# RECORDS PROVIDED:
========================================================================

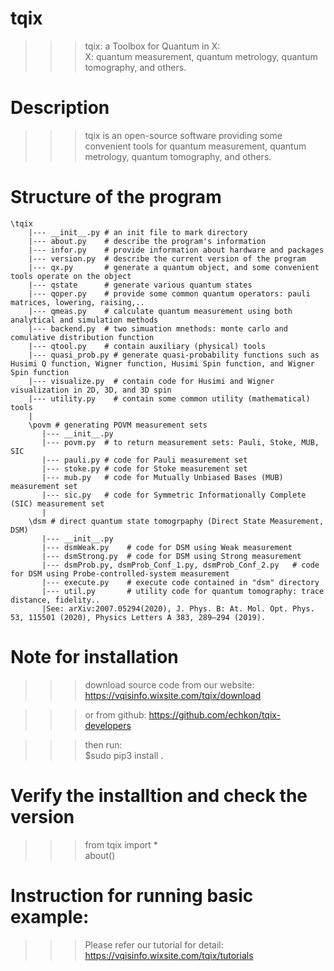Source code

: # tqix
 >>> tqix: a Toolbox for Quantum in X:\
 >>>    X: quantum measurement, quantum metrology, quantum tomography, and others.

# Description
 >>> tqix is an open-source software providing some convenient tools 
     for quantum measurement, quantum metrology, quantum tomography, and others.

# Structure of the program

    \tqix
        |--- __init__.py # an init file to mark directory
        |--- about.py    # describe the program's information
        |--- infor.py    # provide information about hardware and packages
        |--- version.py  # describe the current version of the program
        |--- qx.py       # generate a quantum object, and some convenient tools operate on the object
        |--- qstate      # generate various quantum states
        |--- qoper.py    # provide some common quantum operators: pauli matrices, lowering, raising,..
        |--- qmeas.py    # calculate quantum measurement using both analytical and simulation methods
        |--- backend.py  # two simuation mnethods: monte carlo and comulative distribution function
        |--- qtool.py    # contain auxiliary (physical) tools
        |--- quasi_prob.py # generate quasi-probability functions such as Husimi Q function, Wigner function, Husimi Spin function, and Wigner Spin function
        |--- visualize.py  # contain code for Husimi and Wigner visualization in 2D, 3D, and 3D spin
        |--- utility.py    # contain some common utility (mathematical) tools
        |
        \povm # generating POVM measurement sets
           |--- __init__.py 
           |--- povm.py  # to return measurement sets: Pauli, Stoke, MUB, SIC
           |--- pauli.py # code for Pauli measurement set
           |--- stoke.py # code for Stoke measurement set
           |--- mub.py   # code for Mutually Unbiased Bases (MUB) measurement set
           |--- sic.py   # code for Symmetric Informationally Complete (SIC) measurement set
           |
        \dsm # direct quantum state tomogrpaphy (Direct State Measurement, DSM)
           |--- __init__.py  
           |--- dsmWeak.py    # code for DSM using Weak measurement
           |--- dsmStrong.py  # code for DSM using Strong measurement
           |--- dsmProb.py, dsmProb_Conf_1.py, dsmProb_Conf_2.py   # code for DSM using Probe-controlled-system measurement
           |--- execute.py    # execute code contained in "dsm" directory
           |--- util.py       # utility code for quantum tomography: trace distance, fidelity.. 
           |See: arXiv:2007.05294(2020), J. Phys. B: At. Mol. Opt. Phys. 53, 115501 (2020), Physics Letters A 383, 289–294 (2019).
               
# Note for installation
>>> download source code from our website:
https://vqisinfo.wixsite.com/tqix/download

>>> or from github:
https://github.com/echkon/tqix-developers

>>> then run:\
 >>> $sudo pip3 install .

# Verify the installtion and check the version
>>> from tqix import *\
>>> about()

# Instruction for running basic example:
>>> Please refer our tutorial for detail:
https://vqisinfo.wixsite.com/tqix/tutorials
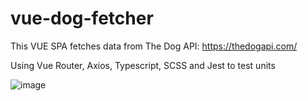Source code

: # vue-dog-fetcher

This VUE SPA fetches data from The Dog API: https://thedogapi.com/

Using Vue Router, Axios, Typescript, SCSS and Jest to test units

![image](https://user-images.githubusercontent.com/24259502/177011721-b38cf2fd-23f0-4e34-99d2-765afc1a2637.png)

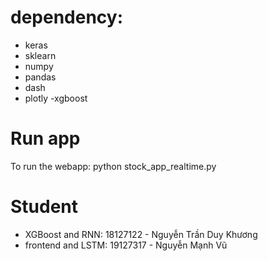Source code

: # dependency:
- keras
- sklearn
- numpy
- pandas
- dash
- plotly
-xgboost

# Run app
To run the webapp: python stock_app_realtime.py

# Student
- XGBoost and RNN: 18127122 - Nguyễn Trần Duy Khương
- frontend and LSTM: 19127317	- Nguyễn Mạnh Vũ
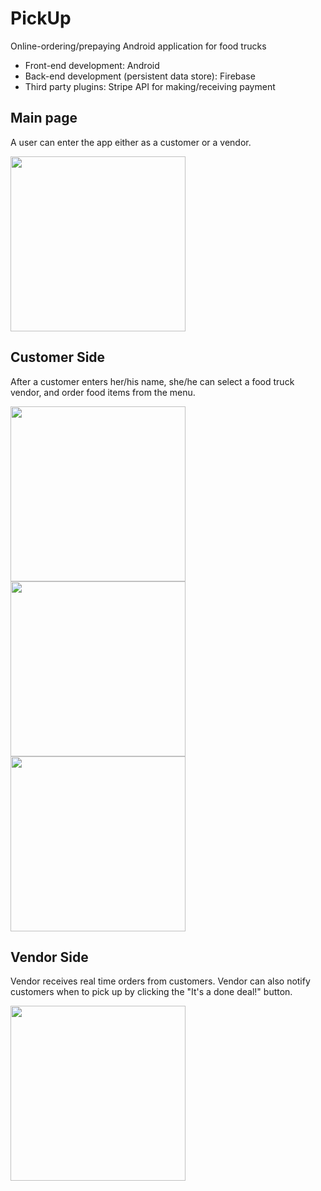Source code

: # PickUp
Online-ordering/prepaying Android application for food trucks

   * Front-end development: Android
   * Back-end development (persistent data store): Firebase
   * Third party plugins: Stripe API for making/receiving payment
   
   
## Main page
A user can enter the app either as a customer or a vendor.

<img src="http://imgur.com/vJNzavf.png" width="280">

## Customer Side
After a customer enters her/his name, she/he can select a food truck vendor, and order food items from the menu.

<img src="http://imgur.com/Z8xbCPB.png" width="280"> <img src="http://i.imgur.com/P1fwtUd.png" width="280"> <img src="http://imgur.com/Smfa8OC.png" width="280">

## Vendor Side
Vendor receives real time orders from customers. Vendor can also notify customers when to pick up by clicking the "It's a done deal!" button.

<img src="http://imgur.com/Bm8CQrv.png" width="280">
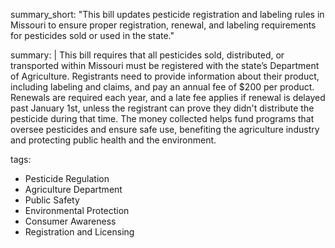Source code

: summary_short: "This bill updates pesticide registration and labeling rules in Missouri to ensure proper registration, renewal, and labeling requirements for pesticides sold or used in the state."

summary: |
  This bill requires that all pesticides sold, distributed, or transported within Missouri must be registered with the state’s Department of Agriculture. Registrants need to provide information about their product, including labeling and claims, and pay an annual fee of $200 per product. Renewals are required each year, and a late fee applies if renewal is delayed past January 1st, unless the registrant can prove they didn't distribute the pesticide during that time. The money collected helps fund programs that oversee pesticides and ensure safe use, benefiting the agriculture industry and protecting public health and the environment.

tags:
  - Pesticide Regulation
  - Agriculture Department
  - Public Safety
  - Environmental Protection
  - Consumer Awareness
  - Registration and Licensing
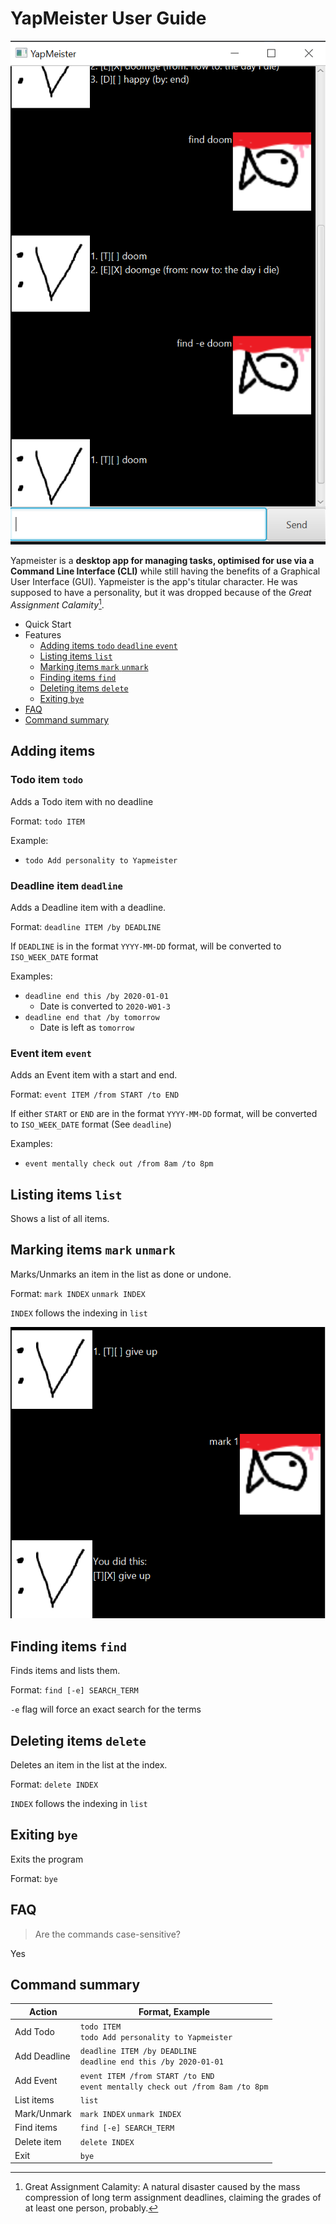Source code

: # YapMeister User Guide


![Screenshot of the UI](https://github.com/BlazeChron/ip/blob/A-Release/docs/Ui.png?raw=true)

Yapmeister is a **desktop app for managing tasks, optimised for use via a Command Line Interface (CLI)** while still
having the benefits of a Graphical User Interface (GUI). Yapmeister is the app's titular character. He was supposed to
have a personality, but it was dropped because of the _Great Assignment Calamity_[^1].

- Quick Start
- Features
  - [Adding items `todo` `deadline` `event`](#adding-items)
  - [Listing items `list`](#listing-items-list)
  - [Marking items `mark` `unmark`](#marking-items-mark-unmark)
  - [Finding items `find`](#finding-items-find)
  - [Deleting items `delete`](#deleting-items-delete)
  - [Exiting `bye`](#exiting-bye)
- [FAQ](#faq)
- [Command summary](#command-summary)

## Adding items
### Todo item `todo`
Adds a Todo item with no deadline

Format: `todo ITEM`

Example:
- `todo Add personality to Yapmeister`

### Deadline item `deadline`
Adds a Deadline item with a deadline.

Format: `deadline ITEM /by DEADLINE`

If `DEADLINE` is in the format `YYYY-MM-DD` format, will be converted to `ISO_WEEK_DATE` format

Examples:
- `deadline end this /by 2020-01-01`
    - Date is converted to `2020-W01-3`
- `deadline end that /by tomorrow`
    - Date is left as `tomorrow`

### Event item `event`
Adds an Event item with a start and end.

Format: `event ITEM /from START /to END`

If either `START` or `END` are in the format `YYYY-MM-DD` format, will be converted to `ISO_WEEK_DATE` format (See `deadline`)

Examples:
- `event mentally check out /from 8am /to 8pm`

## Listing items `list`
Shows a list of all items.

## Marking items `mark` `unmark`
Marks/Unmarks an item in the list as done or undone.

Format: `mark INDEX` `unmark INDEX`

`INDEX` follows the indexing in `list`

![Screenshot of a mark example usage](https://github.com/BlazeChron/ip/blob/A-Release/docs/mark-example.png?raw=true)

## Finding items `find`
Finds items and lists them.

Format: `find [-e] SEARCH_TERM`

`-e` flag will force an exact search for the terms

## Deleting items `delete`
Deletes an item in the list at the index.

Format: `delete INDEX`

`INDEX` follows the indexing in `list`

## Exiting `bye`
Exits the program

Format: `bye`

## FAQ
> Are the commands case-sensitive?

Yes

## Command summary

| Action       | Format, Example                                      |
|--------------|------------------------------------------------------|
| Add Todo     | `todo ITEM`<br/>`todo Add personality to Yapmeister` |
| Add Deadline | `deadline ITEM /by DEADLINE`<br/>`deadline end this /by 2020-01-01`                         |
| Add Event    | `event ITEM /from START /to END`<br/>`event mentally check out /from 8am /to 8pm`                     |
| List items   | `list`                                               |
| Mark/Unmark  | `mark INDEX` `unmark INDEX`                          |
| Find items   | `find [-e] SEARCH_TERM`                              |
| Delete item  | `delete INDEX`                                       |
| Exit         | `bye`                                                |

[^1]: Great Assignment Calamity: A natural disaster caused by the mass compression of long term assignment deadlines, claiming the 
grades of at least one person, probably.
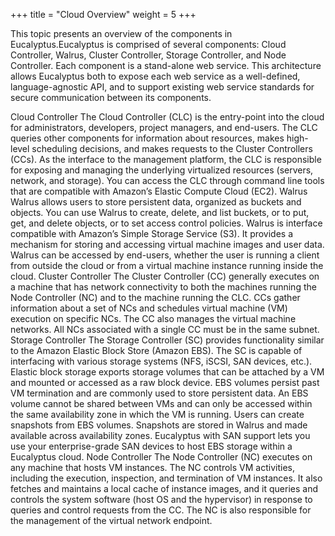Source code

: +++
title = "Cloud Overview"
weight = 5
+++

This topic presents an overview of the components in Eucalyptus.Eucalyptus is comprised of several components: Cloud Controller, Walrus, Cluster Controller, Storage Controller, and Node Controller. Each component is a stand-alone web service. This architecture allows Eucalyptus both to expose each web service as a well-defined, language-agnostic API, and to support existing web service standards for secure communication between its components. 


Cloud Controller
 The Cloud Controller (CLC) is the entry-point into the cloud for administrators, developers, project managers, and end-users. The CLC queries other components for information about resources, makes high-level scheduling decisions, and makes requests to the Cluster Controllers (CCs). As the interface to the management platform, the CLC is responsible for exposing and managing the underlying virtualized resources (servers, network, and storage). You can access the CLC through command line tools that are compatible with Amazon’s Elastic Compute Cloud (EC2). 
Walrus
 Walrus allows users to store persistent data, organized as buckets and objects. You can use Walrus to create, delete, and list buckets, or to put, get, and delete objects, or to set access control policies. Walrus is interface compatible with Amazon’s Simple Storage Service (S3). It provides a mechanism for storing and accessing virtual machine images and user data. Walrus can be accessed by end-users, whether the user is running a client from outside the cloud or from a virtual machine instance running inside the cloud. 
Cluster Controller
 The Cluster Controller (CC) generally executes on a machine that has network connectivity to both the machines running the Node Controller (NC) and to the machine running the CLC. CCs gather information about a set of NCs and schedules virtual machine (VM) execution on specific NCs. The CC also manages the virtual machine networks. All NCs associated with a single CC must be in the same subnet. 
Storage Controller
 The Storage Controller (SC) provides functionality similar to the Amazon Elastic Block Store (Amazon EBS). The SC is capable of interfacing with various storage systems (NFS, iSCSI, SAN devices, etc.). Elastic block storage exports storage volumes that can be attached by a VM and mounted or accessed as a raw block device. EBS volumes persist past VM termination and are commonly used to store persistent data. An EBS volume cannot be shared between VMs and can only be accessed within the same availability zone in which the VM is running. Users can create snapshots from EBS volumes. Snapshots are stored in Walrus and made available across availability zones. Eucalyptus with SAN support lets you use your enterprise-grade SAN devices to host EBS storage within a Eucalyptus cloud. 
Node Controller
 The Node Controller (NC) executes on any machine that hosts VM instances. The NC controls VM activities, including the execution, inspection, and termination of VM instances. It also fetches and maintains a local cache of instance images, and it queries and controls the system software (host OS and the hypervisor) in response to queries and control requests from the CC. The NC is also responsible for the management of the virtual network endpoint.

========================================================================

# ABOUT THIS EXERCISE:
Quote the listing above, but only from the line that shows "version of the program" through the line that shows "using Strong measurement".

# OUTPUT BELOW:
        |--- version.py  # describe the current version of the program
        |--- qx.py       # generate a quantum object, and some convenient tools operate on the object
        |--- qstate      # generate various quantum states
        |--- qoper.py    # provide some common quantum operators: pauli matrices, lowering, raising,..
        |--- qmeas.py    # calculate quantum measurement using both analytical and simulation methods
        |--- backend.py  # two simuation mnethods: monte carlo and comulative distribution function
        |--- qtool.py    # contain auxiliary (physical) tools
        |--- quasi_prob.py # generate quasi-probability functions such as Husimi Q function, Wigner function, Husimi Spin function, and Wigner Spin function
        |--- visualize.py  # contain code for Husimi and Wigner visualization in 2D, 3D, and 3D spin
        |--- utility.py    # contain some common utility (mathematical) tools
        |
        \povm # generating POVM measurement sets
           |--- __init__.py 
           |--- povm.py  # to return measurement sets: Pauli, Stoke, MUB, SIC
           |--- pauli.py # code for Pauli measurement set
           |--- stoke.py # code for Stoke measurement set
           |--- mub.py   # code for Mutually Unbiased Bases (MUB) measurement set
           |--- sic.py   # code for Symmetric Informationally Complete (SIC) measurement set
           |
        \dsm # direct quantum state tomogrpaphy (Direct State Measurement, DSM)
           |--- __init__.py  
           |--- dsmWeak.py    # code for DSM using Weak measurement
           |--- dsmStrong.py  # code for DSM using Strong measurement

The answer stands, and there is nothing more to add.